= WHAT TO WORK ON =
Go through the records and copy each line where the string "either" occurs.

[RECORDS SUPPLIED Boundary: Start]

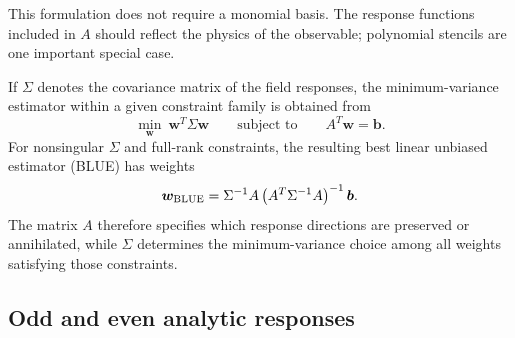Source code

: \documentclass[aps,prd,reprint,twocolumn,superscriptaddress,nofootinbib,longbibliography]{revtex4-2}
\begin{document}
This formulation does not require a monomial basis. The response
functions included in $A$ should reflect the physics of the observable;
polynomial stencils are one important special case.

If $\Sigma$ denotes the covariance matrix of the field responses, the
minimum-variance estimator within a given constraint family is obtained
from
\begin{equation}
\min_{\bm w}\ \bm w^T\Sigma\bm w
\qquad\text{subject to}\qquad
A^T\bm w=\bm b.
\label{eq:constrained_minimization}
\end{equation}
For nonsingular $\Sigma$ and full-rank constraints, the resulting best
linear unbiased estimator (BLUE) has weights
\begin{equation}
\bm w_{\rm BLUE}
=
\Sigma^{-1}A
\left(A^T\Sigma^{-1}A\right)^{-1}\bm b.
\label{eq:blueweights}
\end{equation}
The matrix $A$ therefore specifies which response directions are
preserved or annihilated, while $\Sigma$ determines the
minimum-variance choice among all weights satisfying those constraints.


\subsection{Odd and even analytic responses}
\end{document}
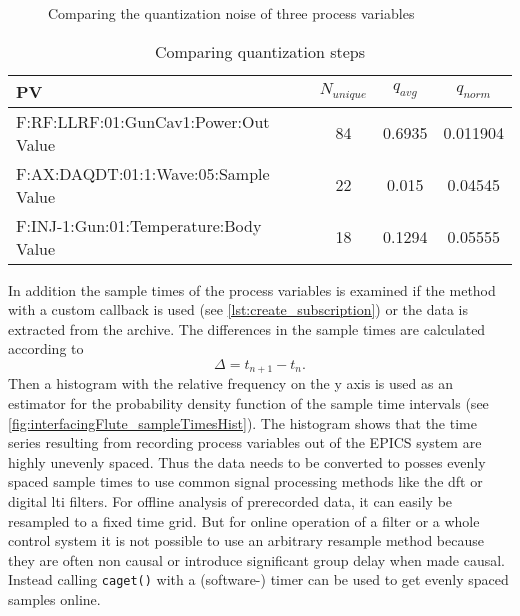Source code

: \begin{figure}[tb]
		\hfill
        
        \hfill
        
        \hfill
       \caption{Comparing the quantization noise of three process variables}
    \label{fig:quantNoise}
\end{figure}

\begin{table}[tb]
\caption{Comparing quantization steps}\label{tab:interfacingFlute_quantSteps}
\centering
\begin{tabular}{lSSS}
\toprule
PV & {$N_{unique}$} & {$q_{avg}$} & {$q_{norm}$}\\
\midrule
F:RF:LLRF:01:GunCav1:Power:Out Value  & 84 & 0.6935 & 0.011904\\
F:AX:DAQDT:01:1:Wave:05:Sample Value  & 22 & 0.015  & 0.04545\\
F:INJ-1:Gun:01:Temperature:Body Value & 18 & 0.1294 & 0.05555\\
\bottomrule
\end{tabular}
\end{table}


In addition the sample times of the process variables is examined if the method with a custom callback is used (see \autoref{lst:create_subscription}) or the data is extracted from the archive. The differences in the sample times are calculated according to
\begin{equation}
\Delta=t_{n+1}-t_n.
\end{equation}
Then a histogram with the relative frequency on the y axis is used as an estimator for the probability density function of the sample time intervals (see \autoref{fig:interfacingFlute_sampleTimesHist}). The histogram shows that the time series resulting from recording process variables out of the EPICS system are highly unevenly spaced. Thus the data needs to be converted to posses evenly spaced sample times to use common signal processing methods like the \gls{dft} or digital \gls{lti} filters. For offline analysis of prerecorded data, it can easily be resampled to a fixed time grid. But for online operation of a filter or a whole control system it is not possible to use an arbitrary resample method because they are often non causal or introduce significant group delay when made causal. Instead calling \texttt{caget()} with a (software-) timer can be used to get evenly spaced samples online.

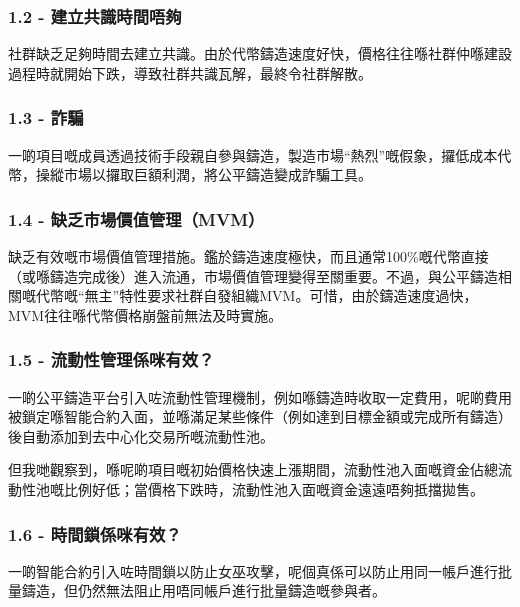 \documentclass[
]{article}
\begin{document}
\subsubsection{1.2 -
建立共識時間唔夠}\label{ux5efaux7acbux5171ux8b58ux6642ux9593ux5514ux5920}

社群缺乏足夠時間去建立共識。由於代幣鑄造速度好快，價格往往喺社群仲喺建設過程時就開始下跌，導致社群共識瓦解，最終令社群解散。

\subsubsection{1.3 - 詐騙}\label{ux8a50ux9a19}

一啲項目嘅成員透過技術手段親自參與鑄造，製造市場``熱烈''嘅假象，攞低成本代幣，操縱市場以攞取巨額利潤，將公平鑄造變成詐騙工具。

\subsubsection{1.4 -
缺乏市場價值管理（MVM）}\label{ux7f3aux4e4fux5e02ux5834ux50f9ux503cux7ba1ux7406mvm}

缺乏有效嘅市場價值管理措施。鑑於鑄造速度極快，而且通常100\%嘅代幣直接（或喺鑄造完成後）進入流通，市場價值管理變得至關重要。不過，與公平鑄造相關嘅代幣嘅``無主''特性要求社群自發組織MVM。可惜，由於鑄造速度過快，MVM往往喺代幣價格崩盤前無法及時實施。

\subsubsection{1.5 -
流動性管理係咪有效？}\label{ux6d41ux52d5ux6027ux7ba1ux7406ux4fc2ux54aaux6709ux6548}

一啲公平鑄造平台引入咗流動性管理機制，例如喺鑄造時收取一定費用，呢啲費用被鎖定喺智能合約入面，並喺滿足某些條件（例如達到目標金額或完成所有鑄造）後自動添加到去中心化交易所嘅流動性池。

但我哋觀察到，喺呢啲項目嘅初始價格快速上漲期間，流動性池入面嘅資金佔總流動性池嘅比例好低；當價格下跌時，流動性池入面嘅資金遠遠唔夠抵擋拋售。

\subsubsection{1.6 -
時間鎖係咪有效？}\label{ux6642ux9593ux9396ux4fc2ux54aaux6709ux6548}

一啲智能合約引入咗時間鎖以防止女巫攻擊，呢個真係可以防止用同一帳戶進行批量鑄造，但仍然無法阻止用唔同帳戶進行批量鑄造嘅參與者。
\end{document}
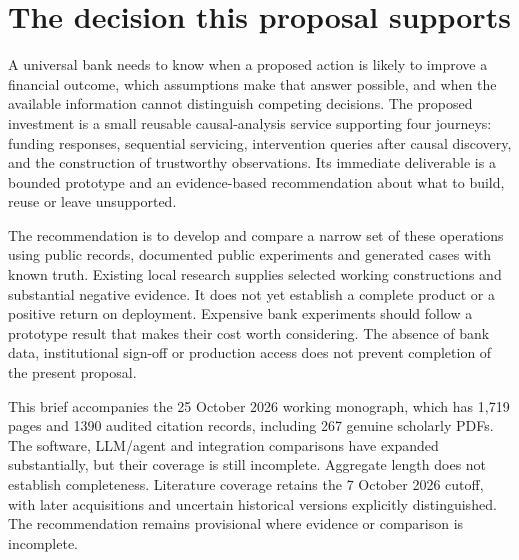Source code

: \hypertarget{the-decision-this-proposal-supports}{%
\section{The decision this proposal
supports}\label{the-decision-this-proposal-supports}}

A universal bank needs to know when a proposed action is likely to
improve a financial outcome, which assumptions make that answer
possible, and when the available information cannot distinguish
competing decisions. The proposed investment is a small reusable
causal-analysis service supporting four journeys: funding responses,
sequential servicing, intervention queries after causal discovery, and
the construction of trustworthy observations. Its immediate deliverable
is a bounded prototype and an evidence-based recommendation about what
to build, reuse or leave unsupported.

The recommendation is to develop and compare a narrow set of these
operations using public records, documented public experiments and
generated cases with known truth. Existing local research supplies
selected working constructions and substantial negative evidence. It
does not yet establish a complete product or a positive return on
deployment. Expensive bank experiments should follow a prototype result
that makes their cost worth considering. The absence of bank data,
institutional sign-off or production access does not prevent completion
of the present proposal. \citep{sp13_scope}

This brief accompanies the 25 October 2026 working monograph, which has
1,719 pages and 1390 audited citation records, including 267 genuine
scholarly PDFs. The software, LLM/agent and integration comparisons have
expanded substantially, but their coverage is still incomplete.
Aggregate length does not establish completeness. Literature coverage
retains the 7 October 2026 cutoff, with later acquisitions and uncertain
historical versions explicitly distinguished. The recommendation remains
provisional where evidence or comparison is incomplete.
\citep{sp23nt_reader,sp23lt_reader,sp23dw_reader,sp23sm_reader,sp22wf_reader,sp22ft_reader,sp22si_reader,sp22ob_reader,sp22dk_reader,sp22iv_reader,sp22bs_reader,sp21rr_reader,sp21pr_reader,sp21gs_reader,sp21eo_reader,sp21tr_reader,sp21ae_reader,sp21gr_reader,sp21ck_reader,sp21cx_reader,sp20md_reader,sp20gf_reader,sp20hy_reader,sp20je_reader,sp20nc_reader,sp20gc_reader,sp20ea_reader,sp20vm_reader,sp20pye_reader,sp20fx_reader,sp20pa_reader,sp20rfx_reader}

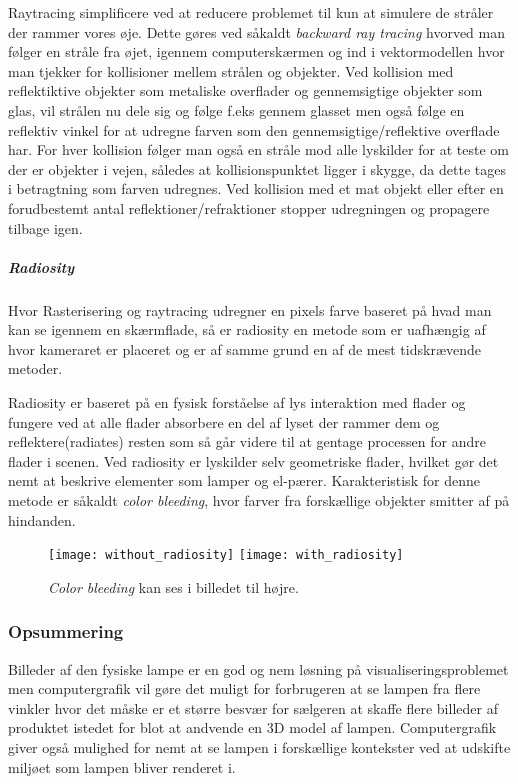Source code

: Raytracing simplificere ved at reducere problemet til kun at simulere de stråler der rammer vores øje. Dette gøres ved såkaldt \textit{backward ray tracing} hvorved man følger en stråle fra øjet, igennem computerskærmen og ind i vektormodellen hvor man tjekker for kollisioner mellem strålen og objekter. Ved kollision med reflektiktive objekter som metaliske overflader og gennemsigtige objekter som glas, vil strålen nu dele sig og følge f.eks gennem glasset men også følge en reflektiv vinkel for at udregne farven som den gennemsigtige/reflektive overflade har. For hver kollision følger man også en stråle mod alle lyskilder for at teste om der er objekter i vejen, således at kollisionspunktet ligger i skygge, da dette tages i betragtning som farven udregnes. Ved kollision med et mat objekt eller efter en forudbestemt antal reflektioner/refraktioner stopper udregningen og propagere tilbage igen.

\subparagraph{Radiosity \cite{radiosity_by_wpi,radiosity_by_uob}}
Hvor Rasterisering og raytracing udregner en pixels farve baseret på hvad man kan se igennem en skærmflade, så er radiosity en metode som er uafhængig af hvor kameraret er placeret og er af samme grund en af de mest tidskrævende metoder. 

Radiosity er baseret på en fysisk forståelse af lys interaktion med flader og fungere ved at alle flader absorbere en del af lyset der rammer dem og reflektere(radiates) resten som så går videre til at gentage processen for andre flader i scenen. Ved radiosity er lyskilder selv geometriske flader, hvilket gør det nemt at beskrive elementer som lamper og el-pærer. Karakteristisk for denne metode er såkaldt \textit{color bleeding}, hvor farver fra forskællige objekter smitter af på hindanden.
\begin{figure}[H]
    \centering
    \texttt{[image: without\_radiosity]}
    \texttt{[image: with\_radiosity]}
    \caption{\textit{Color bleeding} kan ses i billedet til højre.}
    \label{fig:colorbleeding}
\end{figure}

\subsubsection{Opsummering}
Billeder af den fysiske lampe er en god og nem løsning på visualiseringsproblemet men computergrafik vil gøre det muligt for forbrugeren at se lampen fra flere vinkler hvor det måske er et større besvær for sælgeren at skaffe flere billeder af produktet istedet for blot at andvende en 3D model af lampen. Computergrafik giver også mulighed for nemt at se lampen i forskællige kontekster ved at udskifte miljøet som lampen bliver renderet i. 


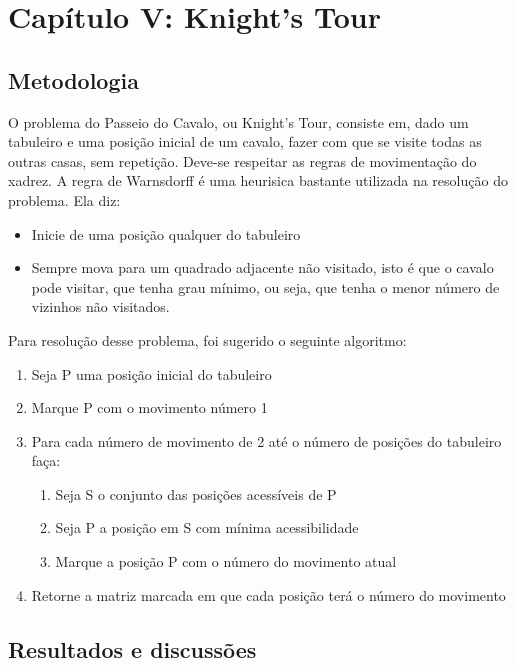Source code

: \documentclass{article}
\begin{document}
\section{Capítulo V: Knight's Tour}
    \subsection{Metodologia}
    O problema do Passeio do Cavalo, ou Knight's Tour, consiste em, dado um tabuleiro e uma posição inicial de um cavalo, fazer com que se visite todas as outras casas, sem repetição. Deve-se respeitar as regras de movimentação do xadrez.
    A regra de Warnsdorff é uma heurisica bastante utilizada na resolução do problema. Ela diz:
        \begin{itemize}
            \item Inicie de uma posição qualquer do tabuleiro
            \item Sempre mova para um quadrado adjacente não visitado, isto é que o cavalo pode visitar, que tenha grau mínimo, ou seja, que tenha o menor número de vizinhos não visitados.
        \end{itemize}
    Para resolução desse problema, foi sugerido o seguinte algoritmo:
        \begin{enumerate}
            \item Seja P uma posição inicial do tabuleiro
            \item Marque P com o movimento número 1
            \item Para cada número de movimento de 2 até o número de posições do tabuleiro faça:
                \begin{enumerate}
                    \item Seja S o conjunto das posições acessíveis de P
                    \item Seja P a posição em S com mínima acessibilidade
                    \item Marque a posição P com o número do movimento atual
                \end{enumerate}
            \item Retorne a matriz marcada em que cada posição terá o número do movimento
        \end{enumerate}

    \subsection{Resultados e discussões}
\end{document}
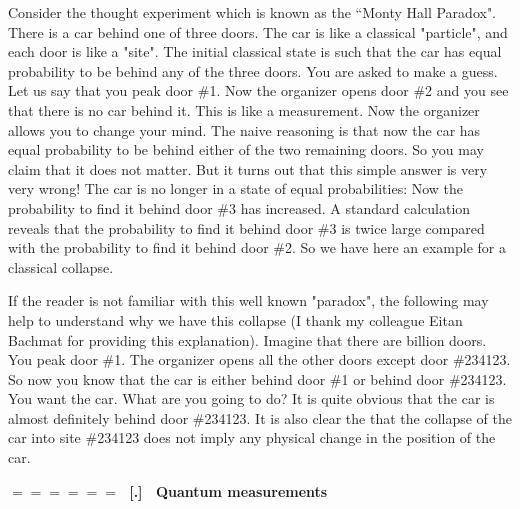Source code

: \documentclass[onecolumn,fleqn]{revtex4}
\renewcommand{\thesubsection}{\arabic{subsection}}
\renewcommand{\thesubsubsection}{\arabic{subsubsection}}
\newcommand{\sheadC}[1]
{
\addtocounter{subsubsection}{1}
\vspace{5mm}
{\Large\bf $=\!=\!=\!=\!=\!=\;$ [\thesubsection.\thesubsubsection] \ #1}  
\nopagebreak
\phantomsection
}
\begin{document}
Consider the thought experiment 
which is known as the ``Monty Hall Paradox".
There is a car behind one of three doors. 
The car is like a classical "particle", 
and each door is like a "site". 
The initial classical state is such that 
the car has equal probability to be behind 
any of the three doors. You are asked to make a guess.
Let us say that you peak door \#1. Now the organizer 
opens door \#2 and you see that there is no car behind it. 
This is like a measurement. Now the organizer allows 
you to change your mind. The naive reasoning is that 
now the car has equal probability to be behind either 
of the two remaining doors. So you may claim that 
it does not matter. But it turns out that this simple 
answer is very very wrong! The car is no longer 
in a state of equal probabilities: Now the probability 
to find it behind door \#3 has increased. A standard   
calculation reveals that the probability to find 
it behind door \#3 is twice large compared with 
the probability to find it behind door \#2.
So we have here an example for a classical collapse. 

If the reader is not familiar with this well known "paradox", 
the following may help to understand why we have this 
collapse (I thank my colleague Eitan Bachmat for providing 
this explanation).  Imagine that there are billion doors. 
You peak door \#1. The organizer opens all the other doors 
except door \#234123. So now you know that the 
car is either behind door \#1 or behind door \#234123. 
You want the car. What are you going to do?    
It is quite obvious that the car is almost definitely 
behind door \#234123. It is also clear the that 
the collapse of the car into site \#234123 does not 
imply any physical change in the position of the car. 


\sheadC{Quantum measurements}
\end{document}
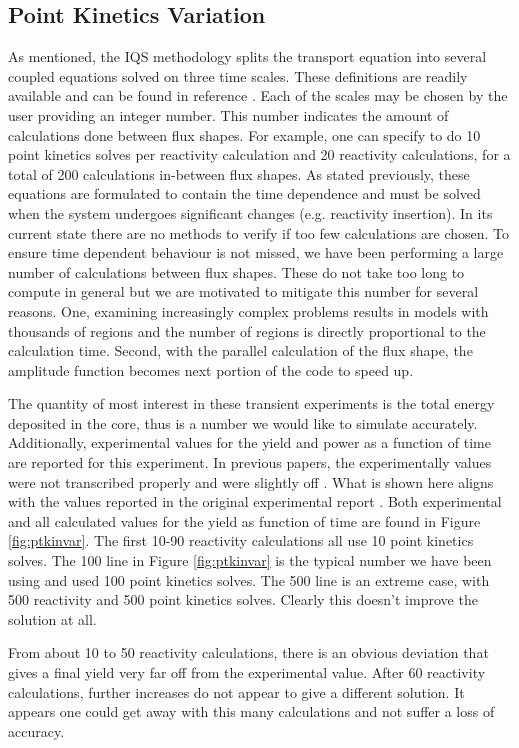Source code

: \documentclass{anstrans}
\begin{document}
\subsection{Point Kinetics Variation}
As mentioned, the IQS methodology  splits the transport equation into several coupled equations solved on three time scales.  These definitions are readily available and can be found in reference \cite{Bentley}.  Each of the scales may be chosen by the user providing an integer number.  This number indicates the amount of calculations done between flux shapes.  For example, one can specify to do 10 point kinetics solves per reactivity calculation and 20 reactivity calculations, for a total of 200 calculations in-between flux shapes.  As stated previously, these equations are formulated to contain the time dependence and must be solved when the system undergoes significant changes (e.g. reactivity insertion).  In its current state there are no methods to verify if too few calculations are chosen. To ensure time dependent behaviour is not missed, we have been performing a large number of calculations between flux shapes.  These do not take too long to compute in general but we are motivated to mitigate this number for several reasons.  One, examining increasingly complex problems results in models with thousands of regions and the number of regions is directly proportional to the calculation time.  Second, with the parallel calculation of the flux shape, the amplitude function becomes next portion of the code to speed up.

   The quantity of most interest in these transient experiments is the total energy deposited in the core, thus is a number we would like to simulate accurately.  Additionally, experimental values for the yield and power as a function of time are reported for this experiment.  In previous  papers, the experimentally values were not transcribed properly and were slightly off \cite{physor_mausolff}.  What is shown here aligns with the values reported in the original experimental report \cite{Robinson_Bauer_1994}.  Both experimental and all calculated values for the yield as function of time are found in Figure \ref{fig:ptkinvar}.  The first 10-90 reactivity calculations all use 10 point kinetics solves.  The 100 line in Figure \ref{fig:ptkinvar} is the typical number we have been using and used 100 point kinetics solves.  The 500 line is an extreme case, with 500 reactivity and 500 point kinetics solves. Clearly this doesn't improve the solution at all.
   
   From about 10 to 50 reactivity calculations, there is an obvious deviation that gives a final yield very far off from the experimental value.  After 60 reactivity calculations, further increases do not appear to give a different solution.  It appears one could get away with this many calculations and not suffer a loss of accuracy.
\end{document}
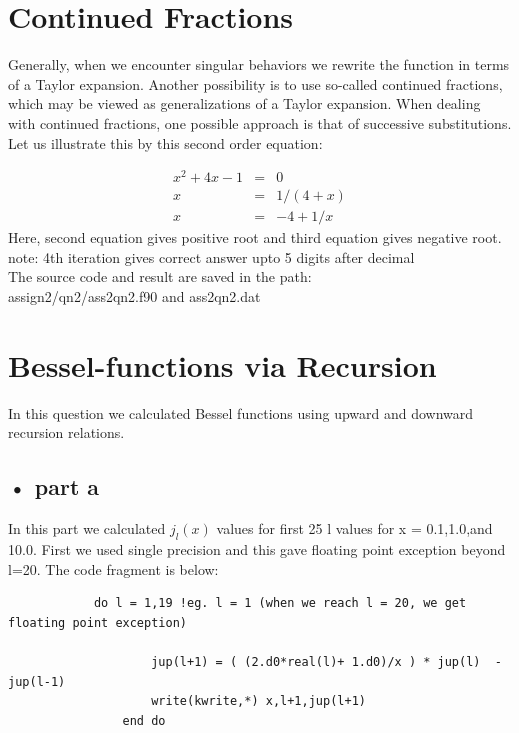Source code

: \documentclass[11pt,a4paper,english]{article}
\newcommand{\beqa}{\begin{eqnarray}}
\newcommand{\eeqa}{\end{eqnarray}}
\begin{document}
	
\clearpage
\section{Continued Fractions}

	Generally, when we encounter singular behaviors we rewrite 
	the function in terms of a Taylor expansion. 
	Another possibility is to use so-called continued fractions, which may be
	viewed as generalizations of a Taylor expansion. When dealing with continued fractions, 
	one possible approach is that of successive substitutions. 
	Let us illustrate this by this second order equation:	

	\beqa 
		x^2 + 4x -1 &=& 0 \\
        x    &=& 1/ (4 + x) \\  %
        x    &=& -4 + 1/x    %
     \eeqa
     Here, second equation gives positive root and third equation gives negative root.\\ 
 	note: 4th iteration gives correct answer upto 5 digits after decimal\\
 	The source code and result are saved in the path:\\
 	assign2/qn2/ass2qn2.f90  and ass2qn2.dat\\
 	
\clearpage
\section{Bessel-functions via Recursion}

	In this question we calculated Bessel functions using upward and downward recursion relations.
	

	\subsection{• part a}
		In this part we calculated $j_l(x)$ values for first 25 l values for x = 0.1,1.0,and 10.0.
		First we used single precision and this gave floating point exception beyond l=20.
		The code fragment is below:
		
		\begin{verbatim}
			do l = 1,19 !eg. l = 1 (when we reach l = 20, we get floating point exception)
        
        			jup(l+1) = ( (2.d0*real(l)+ 1.d0)/x ) * jup(l)  - jup(l-1)
        			write(kwrite,*) x,l+1,jup(l+1)
        		end do 
		\end{verbatim}
		
\end{document}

[RECORDS SUPPLIED Boundary: End]

= OUTPUT FOR THIS TASK =
now the car has equal probability to be behind either 
car is either behind door \#1 or behind door \#234123. 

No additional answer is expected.